§ PROMPT
Exactly as they appear, output all of the records. Skip any images.

(DATA TO PROCESS)

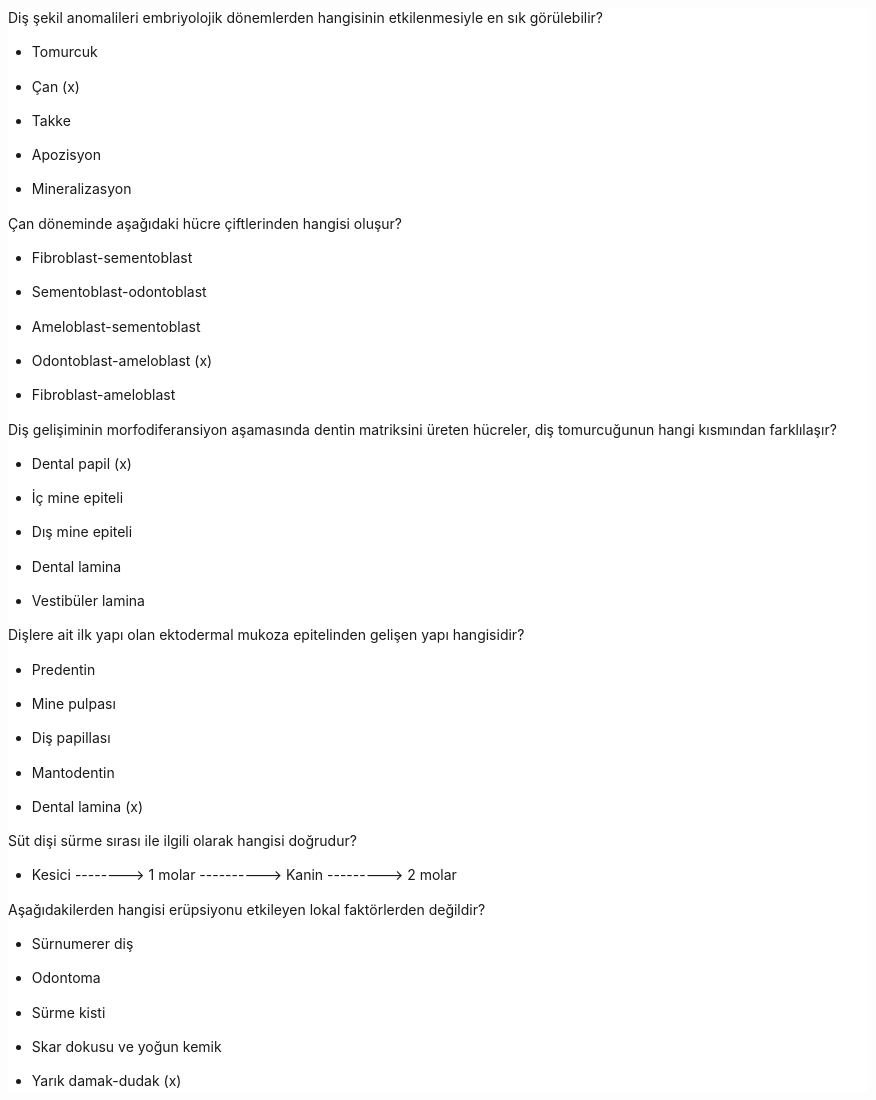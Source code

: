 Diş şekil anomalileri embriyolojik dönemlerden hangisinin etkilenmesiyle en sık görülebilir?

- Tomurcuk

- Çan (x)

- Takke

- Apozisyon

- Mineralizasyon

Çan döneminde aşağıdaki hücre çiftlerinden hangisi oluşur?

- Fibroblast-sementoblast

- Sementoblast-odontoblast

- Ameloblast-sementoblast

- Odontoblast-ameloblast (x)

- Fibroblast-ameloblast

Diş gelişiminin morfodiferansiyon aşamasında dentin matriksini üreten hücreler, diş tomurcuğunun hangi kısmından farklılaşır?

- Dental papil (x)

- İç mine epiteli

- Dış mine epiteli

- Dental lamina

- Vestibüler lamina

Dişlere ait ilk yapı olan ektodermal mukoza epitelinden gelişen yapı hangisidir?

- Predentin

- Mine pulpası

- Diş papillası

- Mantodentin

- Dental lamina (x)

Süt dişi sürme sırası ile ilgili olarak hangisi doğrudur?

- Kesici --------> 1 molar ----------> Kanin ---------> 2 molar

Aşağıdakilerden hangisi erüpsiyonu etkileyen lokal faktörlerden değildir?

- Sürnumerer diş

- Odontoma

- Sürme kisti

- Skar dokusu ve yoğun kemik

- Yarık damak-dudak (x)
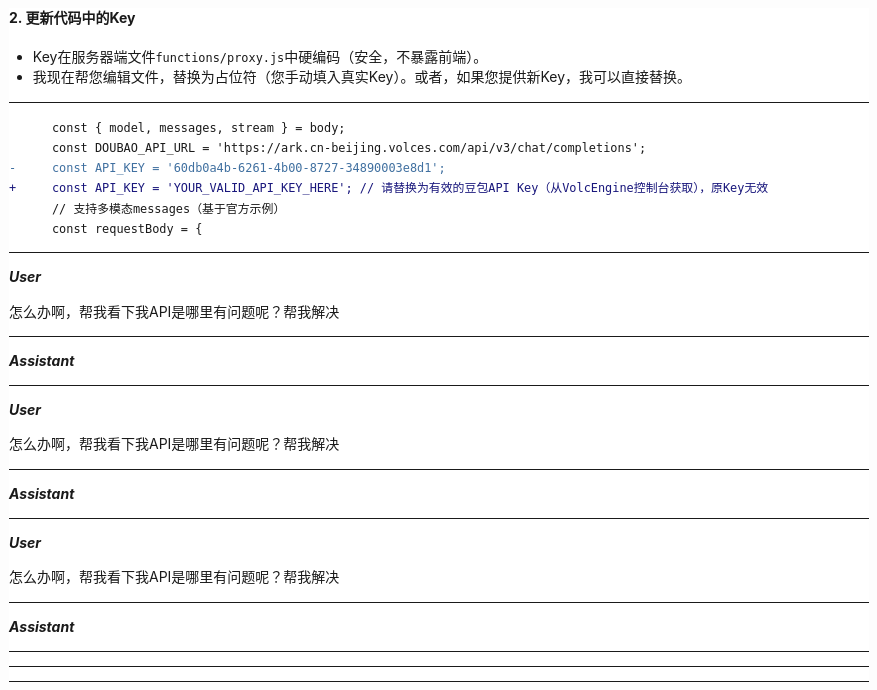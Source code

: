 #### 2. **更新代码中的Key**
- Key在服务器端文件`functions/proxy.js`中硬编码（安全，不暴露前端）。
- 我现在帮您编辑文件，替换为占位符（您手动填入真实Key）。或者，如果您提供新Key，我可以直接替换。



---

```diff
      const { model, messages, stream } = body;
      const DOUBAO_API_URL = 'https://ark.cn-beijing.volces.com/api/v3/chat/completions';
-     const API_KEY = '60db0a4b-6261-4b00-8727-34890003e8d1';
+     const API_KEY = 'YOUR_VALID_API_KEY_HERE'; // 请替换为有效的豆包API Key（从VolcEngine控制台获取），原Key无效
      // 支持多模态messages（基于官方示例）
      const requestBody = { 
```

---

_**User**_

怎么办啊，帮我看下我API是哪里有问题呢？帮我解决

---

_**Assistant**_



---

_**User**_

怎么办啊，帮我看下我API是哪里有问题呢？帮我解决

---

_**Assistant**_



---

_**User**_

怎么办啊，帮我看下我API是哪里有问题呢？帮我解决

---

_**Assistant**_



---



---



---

(End DATA TO PROCESS)

§ RESULT FOR THIS TASK
Source code

: Diş şekil anomalileri embriyolojik dönemlerden hangisinin etkilenmesiyle en sık görülebilir?

- Tomurcuk

- Çan (x)

- Takke

- Apozisyon

- Mineralizasyon

Çan döneminde aşağıdaki hücre çiftlerinden hangisi oluşur?

- Fibroblast-sementoblast

- Sementoblast-odontoblast

- Ameloblast-sementoblast

- Odontoblast-ameloblast (x)

- Fibroblast-ameloblast

Diş gelişiminin morfodiferansiyon aşamasında dentin matriksini üreten hücreler, diş tomurcuğunun hangi kısmından farklılaşır?

- Dental papil (x)

- İç mine epiteli

- Dış mine epiteli

- Dental lamina

- Vestibüler lamina

Dişlere ait ilk yapı olan ektodermal mukoza epitelinden gelişen yapı hangisidir?

- Predentin

- Mine pulpası

- Diş papillası

- Mantodentin

- Dental lamina (x)

Süt dişi sürme sırası ile ilgili olarak hangisi doğrudur?

- Kesici --------> 1 molar ----------> Kanin ---------> 2 molar

Aşağıdakilerden hangisi erüpsiyonu etkileyen lokal faktörlerden değildir?

- Sürnumerer diş

- Odontoma

- Sürme kisti

- Skar dokusu ve yoğun kemik

- Yarık damak-dudak (x)
Source code

: #### 2. **更新代码中的Key**
- Key在服务器端文件`functions/proxy.js`中硬编码（安全，不暴露前端）。
- 我现在帮您编辑文件，替换为占位符（您手动填入真实Key）。或者，如果您提供新Key，我可以直接替换。



---

```diff
      const { model, messages, stream } = body;
      const DOUBAO_API_URL = 'https://ark.cn-beijing.volces.com/api/v3/chat/completions';
-     const API_KEY = '60db0a4b-6261-4b00-8727-34890003e8d1';
+     const API_KEY = 'YOUR_VALID_API_KEY_HERE'; // 请替换为有效的豆包API Key（从VolcEngine控制台获取），原Key无效
      // 支持多模态messages（基于官方示例）
      const requestBody = { 
```

---

_**User**_

怎么办啊，帮我看下我API是哪里有问题呢？帮我解决

---

_**Assistant**_



---

_**User**_

怎么办啊，帮我看下我API是哪里有问题呢？帮我解决

---

_**Assistant**_



---

_**User**_

怎么办啊，帮我看下我API是哪里有问题呢？帮我解决

---

_**Assistant**_



---



---



---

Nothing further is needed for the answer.